Ohr did not say Simpson was referring to Millian, but Millian is the only alleged source to have been identified in the two-plus years since the dossier was published.

Ohr and Simpson met twice in 2016 to discuss Fusion GPS’s investigation into Trump’s ties to Russia. Ohr’s wife, Nellie, worked as a contractor for Fusion GPS during that project.

Ohr also told lawmakers he shared Millian’s name with the FBI after Simpson identified Millian and Trump attorney Michael Cohen as “possible intermediaries between the Russian Government and the Trump campaign.”

Steele’s dossier, which was ultimately funded by the DNC and Clinton campaign, alleged Cohen arranged payoffs to Russian hackers involved in stealing Democrats’ emails. Cohen repeatedly denied the allegations.

The Wall Street Journal and ABC News (in an article written by Brian Ross) broke the stories that Millian was the source identified as both “Source D” and “Source E” in the dossier.

“Source D” is behind the most salacious claim in Steele’s 35-page report. Described as a “close associate of Trump,” the source claimed to have been present when Trump used prostitutes at a suit in Moscow during a trip there in 2013. The source, who claimed to have helped Trump arrange the trip, also claimed that the Kremlin was blackmailing Trump with a video of the hotel room incident.

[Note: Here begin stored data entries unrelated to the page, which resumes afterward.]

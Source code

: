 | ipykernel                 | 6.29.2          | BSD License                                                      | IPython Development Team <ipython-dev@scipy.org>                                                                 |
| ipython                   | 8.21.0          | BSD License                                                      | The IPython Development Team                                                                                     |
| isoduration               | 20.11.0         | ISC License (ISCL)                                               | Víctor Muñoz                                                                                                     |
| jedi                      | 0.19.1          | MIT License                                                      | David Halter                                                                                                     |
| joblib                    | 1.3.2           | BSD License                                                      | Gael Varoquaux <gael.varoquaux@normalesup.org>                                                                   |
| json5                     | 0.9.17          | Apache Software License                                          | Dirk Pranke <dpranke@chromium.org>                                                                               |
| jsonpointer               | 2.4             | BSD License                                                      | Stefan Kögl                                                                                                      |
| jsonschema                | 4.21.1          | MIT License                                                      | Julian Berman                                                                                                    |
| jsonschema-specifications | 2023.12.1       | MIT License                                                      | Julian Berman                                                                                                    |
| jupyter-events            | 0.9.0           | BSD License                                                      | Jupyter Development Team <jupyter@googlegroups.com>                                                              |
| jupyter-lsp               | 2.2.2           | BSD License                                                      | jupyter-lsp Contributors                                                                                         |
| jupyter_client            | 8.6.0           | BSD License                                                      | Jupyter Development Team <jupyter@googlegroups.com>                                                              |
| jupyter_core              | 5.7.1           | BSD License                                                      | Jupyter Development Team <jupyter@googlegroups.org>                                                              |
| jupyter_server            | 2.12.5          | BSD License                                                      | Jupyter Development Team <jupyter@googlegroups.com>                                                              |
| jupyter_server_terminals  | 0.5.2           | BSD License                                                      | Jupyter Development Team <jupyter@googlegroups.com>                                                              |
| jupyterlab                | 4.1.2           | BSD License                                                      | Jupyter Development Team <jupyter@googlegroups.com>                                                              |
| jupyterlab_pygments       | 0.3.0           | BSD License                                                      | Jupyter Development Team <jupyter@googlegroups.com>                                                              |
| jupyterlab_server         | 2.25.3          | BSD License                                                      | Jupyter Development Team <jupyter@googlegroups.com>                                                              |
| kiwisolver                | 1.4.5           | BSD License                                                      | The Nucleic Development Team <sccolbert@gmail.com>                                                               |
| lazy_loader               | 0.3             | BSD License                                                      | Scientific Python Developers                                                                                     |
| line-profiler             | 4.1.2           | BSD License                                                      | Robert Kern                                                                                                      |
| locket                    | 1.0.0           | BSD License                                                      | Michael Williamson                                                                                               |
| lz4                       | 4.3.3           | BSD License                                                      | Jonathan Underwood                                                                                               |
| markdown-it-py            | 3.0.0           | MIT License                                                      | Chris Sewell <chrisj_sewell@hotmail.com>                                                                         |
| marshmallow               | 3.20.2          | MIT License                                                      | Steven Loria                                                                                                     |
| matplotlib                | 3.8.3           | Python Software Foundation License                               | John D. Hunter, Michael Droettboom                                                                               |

Trump has vehemently denied the allegation, which was included in a briefing of the dossier that then-FBI Director James Comey gave to Trump, then-president-elect, on Jan. 6, 2017.

Millian, who has gone underground since being linked to the dossier, was reportedly an unwitting source for an intermediary who worked for Steele. A former MI6 officer who worked in Moscow, Steele reportedly relied on a network of sources and sub-sources to compile the dossier. As Ohr acknowledged in his testimony, the information in the dossier was “hearsay” given that it relied on information not directly obtained by Steele.

Millian denies being a source, but has not addressed whether he could have inadvertently provided information that wound up in the dossier, which largely remains unverified. Despite what is attributed to him by Steele, Millian has told TheDCNF he was not in Moscow with Trump during the real estate mogul’s alleged tryst with prostitutes.

Millian’s link to the dossier poses potential problems for the veracity of Steele’s report.

Trump associates have claimed Millian overstated his links to Trump’s real estate firm. He has also given inconsistent answers about when he met Trump. Millian is known to have met Trump at least once, in 2007. Millian has prominently displayed a photo he took with Trump and Florida businessman Jorge Ramos. In his ABC interview, Millian suggested he met Trump in both Florida and Moscow. But in an interview in June 2017, he said he had only met Trump once, a decade earlier. (RELATED: Fusion GPS Founder Doubted Credibility Of Dossier Source, But Referred Him To Reporters Anyway)

Simpson also reportedly had reservations about Millian.

According to “Russia Roulette,” which is written by two reporters who met with Fusion GPS and Steele during the campaign, Simpson believed Millian was a “big talker” who may have embellished his links to Trumpworld.

“Had Millian made something up or repeated rumors he had heard from others to impress Steele’s collector? Simpson had his doubts. He considered Millian a big talker,” authors Michael Isikoff and David Corn wrote in their book.

Fusion GPS did not respond to a request for comment about Simpson’s conversation with Ohr and the claim made in “Russian Roulette.”

In the interview with Ross, Millian made several cryptic remarks about Trump while suggesting he had contacts of his own at the Kremlin.

Millian, who claimed to have worked as a broker for Trump’s real estate company, asserted Trump had “tricks up his sleeve” to win the election.

“You think so?” Ross asked.

“That you will soon see in the election, yes,” said Millian.